Temps de lecture: 4 min

Sugny a son lexique champenois

Cinq mille mots isolent l'Enclave de la Wallonie mais la rattachent à la Champagne. Roger Nicolas les a consignés.

Une prouesse que celle de Roger Nicolas, qui vient d'éditer un lexique de Sugny. Rencontre.

* Les gens d'ici savent-ils qu'ils parlent champenois?

*Comme tous, je l'ai appris, par hasard, voici moins de 20 ans. J'étais convaincu de parler un wallon, certes légèrement différent de celui de la Semois. Je l'ai notamment découvert à la lecture de lexiques des patois de Sedan et Neufmanil, dans les Ardennes françaises. Passionné d'histoire locale, j'ai réalisé que disparaissaient des éléments essentiels de notre patrimoine. Ils n'existent pas dans les bibliothèques, juste dans les mémoires.

*Des mémoires qui disparaissent petit à petit?

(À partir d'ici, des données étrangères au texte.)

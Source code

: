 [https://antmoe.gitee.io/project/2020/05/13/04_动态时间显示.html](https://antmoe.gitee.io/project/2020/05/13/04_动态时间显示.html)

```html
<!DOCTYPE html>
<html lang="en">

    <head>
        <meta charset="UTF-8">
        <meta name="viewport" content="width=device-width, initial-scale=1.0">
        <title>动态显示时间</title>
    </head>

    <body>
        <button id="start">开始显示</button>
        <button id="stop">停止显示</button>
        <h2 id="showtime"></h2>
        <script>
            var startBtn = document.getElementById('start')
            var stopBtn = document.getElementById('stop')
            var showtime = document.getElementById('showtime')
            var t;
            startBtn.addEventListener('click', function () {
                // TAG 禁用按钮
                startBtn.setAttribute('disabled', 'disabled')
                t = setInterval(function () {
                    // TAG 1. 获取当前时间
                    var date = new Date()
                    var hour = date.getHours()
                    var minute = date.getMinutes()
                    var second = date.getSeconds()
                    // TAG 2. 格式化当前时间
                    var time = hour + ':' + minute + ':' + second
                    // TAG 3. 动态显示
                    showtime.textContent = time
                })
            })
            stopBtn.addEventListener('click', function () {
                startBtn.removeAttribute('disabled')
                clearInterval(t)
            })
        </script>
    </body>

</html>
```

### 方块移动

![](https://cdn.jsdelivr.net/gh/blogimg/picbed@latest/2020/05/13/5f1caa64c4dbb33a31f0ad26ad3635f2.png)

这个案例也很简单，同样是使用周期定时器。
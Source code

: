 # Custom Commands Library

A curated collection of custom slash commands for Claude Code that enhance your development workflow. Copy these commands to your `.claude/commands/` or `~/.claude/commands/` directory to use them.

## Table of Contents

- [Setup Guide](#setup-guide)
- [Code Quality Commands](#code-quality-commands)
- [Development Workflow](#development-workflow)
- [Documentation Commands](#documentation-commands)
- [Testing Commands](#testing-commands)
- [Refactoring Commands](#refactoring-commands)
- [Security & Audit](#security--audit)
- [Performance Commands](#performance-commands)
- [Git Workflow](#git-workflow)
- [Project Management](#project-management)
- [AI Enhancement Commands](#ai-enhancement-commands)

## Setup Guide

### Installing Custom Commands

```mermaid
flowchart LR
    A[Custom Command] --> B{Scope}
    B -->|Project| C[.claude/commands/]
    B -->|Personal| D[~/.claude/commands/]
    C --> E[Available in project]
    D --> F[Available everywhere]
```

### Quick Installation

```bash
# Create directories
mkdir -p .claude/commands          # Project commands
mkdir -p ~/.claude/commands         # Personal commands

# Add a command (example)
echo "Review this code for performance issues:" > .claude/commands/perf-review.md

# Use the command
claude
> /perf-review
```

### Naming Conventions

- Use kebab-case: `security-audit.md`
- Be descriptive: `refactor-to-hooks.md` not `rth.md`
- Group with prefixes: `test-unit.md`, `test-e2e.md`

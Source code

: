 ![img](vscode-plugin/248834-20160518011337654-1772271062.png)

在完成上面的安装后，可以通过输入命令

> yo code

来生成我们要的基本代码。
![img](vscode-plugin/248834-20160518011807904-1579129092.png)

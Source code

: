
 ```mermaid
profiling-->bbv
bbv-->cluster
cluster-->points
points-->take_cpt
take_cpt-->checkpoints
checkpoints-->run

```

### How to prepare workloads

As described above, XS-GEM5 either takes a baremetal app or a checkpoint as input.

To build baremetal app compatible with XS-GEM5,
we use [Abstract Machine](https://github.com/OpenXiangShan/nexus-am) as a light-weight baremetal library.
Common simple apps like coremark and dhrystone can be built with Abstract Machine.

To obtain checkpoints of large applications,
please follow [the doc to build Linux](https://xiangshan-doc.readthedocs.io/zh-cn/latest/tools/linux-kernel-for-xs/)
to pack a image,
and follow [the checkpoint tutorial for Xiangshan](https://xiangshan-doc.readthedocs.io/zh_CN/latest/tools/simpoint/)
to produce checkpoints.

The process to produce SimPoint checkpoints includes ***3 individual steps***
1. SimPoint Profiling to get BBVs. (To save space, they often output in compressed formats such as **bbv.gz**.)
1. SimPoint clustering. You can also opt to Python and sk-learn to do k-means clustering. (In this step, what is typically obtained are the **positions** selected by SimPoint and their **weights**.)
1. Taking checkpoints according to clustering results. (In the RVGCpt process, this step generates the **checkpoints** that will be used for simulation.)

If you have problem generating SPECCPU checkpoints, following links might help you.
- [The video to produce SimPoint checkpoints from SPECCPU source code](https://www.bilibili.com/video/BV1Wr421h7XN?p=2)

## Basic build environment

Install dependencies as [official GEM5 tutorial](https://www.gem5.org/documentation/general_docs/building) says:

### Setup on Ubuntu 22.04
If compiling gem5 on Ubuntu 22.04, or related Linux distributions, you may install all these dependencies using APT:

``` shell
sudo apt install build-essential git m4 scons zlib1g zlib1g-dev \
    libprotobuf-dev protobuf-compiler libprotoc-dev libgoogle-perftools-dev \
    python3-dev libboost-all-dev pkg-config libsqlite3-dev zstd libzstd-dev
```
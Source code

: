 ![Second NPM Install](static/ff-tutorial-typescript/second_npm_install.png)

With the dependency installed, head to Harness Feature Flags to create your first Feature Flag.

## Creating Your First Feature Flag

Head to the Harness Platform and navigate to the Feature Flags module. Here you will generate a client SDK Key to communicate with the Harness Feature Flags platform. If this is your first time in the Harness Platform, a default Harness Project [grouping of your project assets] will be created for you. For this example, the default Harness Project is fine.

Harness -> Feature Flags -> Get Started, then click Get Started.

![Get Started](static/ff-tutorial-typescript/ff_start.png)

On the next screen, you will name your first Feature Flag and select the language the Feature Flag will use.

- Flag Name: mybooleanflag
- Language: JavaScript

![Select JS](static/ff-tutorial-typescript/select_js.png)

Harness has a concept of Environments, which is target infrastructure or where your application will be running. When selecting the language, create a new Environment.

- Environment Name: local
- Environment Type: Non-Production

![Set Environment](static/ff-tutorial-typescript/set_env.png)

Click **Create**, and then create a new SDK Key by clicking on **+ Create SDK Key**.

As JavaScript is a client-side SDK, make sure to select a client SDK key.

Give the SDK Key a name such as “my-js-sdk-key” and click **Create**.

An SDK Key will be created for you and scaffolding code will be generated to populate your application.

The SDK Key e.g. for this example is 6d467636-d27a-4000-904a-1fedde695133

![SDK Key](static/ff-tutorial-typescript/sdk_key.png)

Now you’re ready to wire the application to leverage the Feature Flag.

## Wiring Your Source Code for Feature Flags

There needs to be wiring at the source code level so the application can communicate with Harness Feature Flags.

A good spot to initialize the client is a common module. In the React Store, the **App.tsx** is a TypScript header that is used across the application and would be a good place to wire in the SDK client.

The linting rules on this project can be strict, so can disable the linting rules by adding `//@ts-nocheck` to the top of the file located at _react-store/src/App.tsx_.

*Notre petite revue trimestrielle fut un tremplin idéal pour présenter ou récolter des listes de mots, pour susciter des réactions, avancer les corrections avec quelques fidèles dont la plupart ont dépassé les 80 ans. D'autres sont décédés, dont mon collègue des Eaux et Forêts, Maurice Radelet, avec qui je parlais patois. Les métiers de la forêt et de la terre sont sans doute ceux qui conservent le mieux le langage. Malheureusement, tant de métiers ont disparu et, avec eux, leur parler propre. Des «anciens» ont refusé de collaborer en apprenant qu'ils parlaient champenois et non le patois de Sugny.

*D'où vient ce langage champenois?

*Sugny s'est toujours tourné vers Sedan, Charleville... Les gens d'ici vendaient leurs fagots aux ateliers et aux boulangers français. Ils faisaient le commerce de leurs produits. «Aller à la ville», c'était se rendre à Sedan, pas en Belgique. L'Enclave (Sugny-Bagimont-Pussemange), à une époque, a bénéficié d'un régime douanier de faveur.

*Côté belge, le champenois s'étend sur... ?

*L'Enclave, Bohan et Membre. Le cas de Bouillon, un patois wallon contenant du gaumais et un rien de champenois, a été tranché.

*La grande caractéristique?

*La plus connue est l'utilisation des articles féminins. D'où les sobriquets des gens de Sugny (les Macus, de mon c..) et de Bohan (les Matabacs, de mon tabac). «Le» ne s'emploie qu'avec père et frère. Mais on dit «ma bé-frère, ma bé-père». Certains sons sont caractéristiques, comme ce «i» (du pronom de il) qui se rapproche du ê. De nombreux mots diffèrent. Certains restent français, comme le pain ou la main qui deviennent «pwin» et «mwin» en wallon. On constate des différences dans l'Enclave. On dit vé (veau) ici et viô à Bagimont, ou r'té (râteau) pour r'tiô.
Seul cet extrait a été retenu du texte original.